• **The problem**:
Set down the data below from its first line to the line holding "## Decision", inclusive; omit all pictures.

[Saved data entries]

•••••

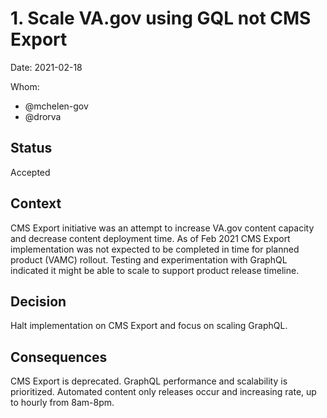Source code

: # 1. Scale VA.gov using GQL not CMS Export

Date: 2021-02-18

Whom:
- @mchelen-gov
- @drorva

## Status

Accepted

## Context

CMS Export initiative was an attempt to increase VA.gov content capacity and decrease content deployment time.
As of Feb 2021 CMS Export implementation was not expected to be completed in time for planned product (VAMC) rollout.
Testing and experimentation with GraphQL indicated it might be able to scale to support product release timeline.

## Decision

Halt implementation on CMS Export and focus on scaling GraphQL.

## Consequences

CMS Export is deprecated.
GraphQL performance and scalability is prioritized.
Automated content only releases occur and increasing rate, up to hourly from 8am-8pm.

•••••

• **Result below**:
Source code

: # 1. Scale VA.gov using GQL not CMS Export

Date: 2021-02-18

Whom:
- @mchelen-gov
- @drorva

## Status

Accepted

## Context

CMS Export initiative was an attempt to increase VA.gov content capacity and decrease content deployment time.
As of Feb 2021 CMS Export implementation was not expected to be completed in time for planned product (VAMC) rollout.
Testing and experimentation with GraphQL indicated it might be able to scale to support product release timeline.

## Decision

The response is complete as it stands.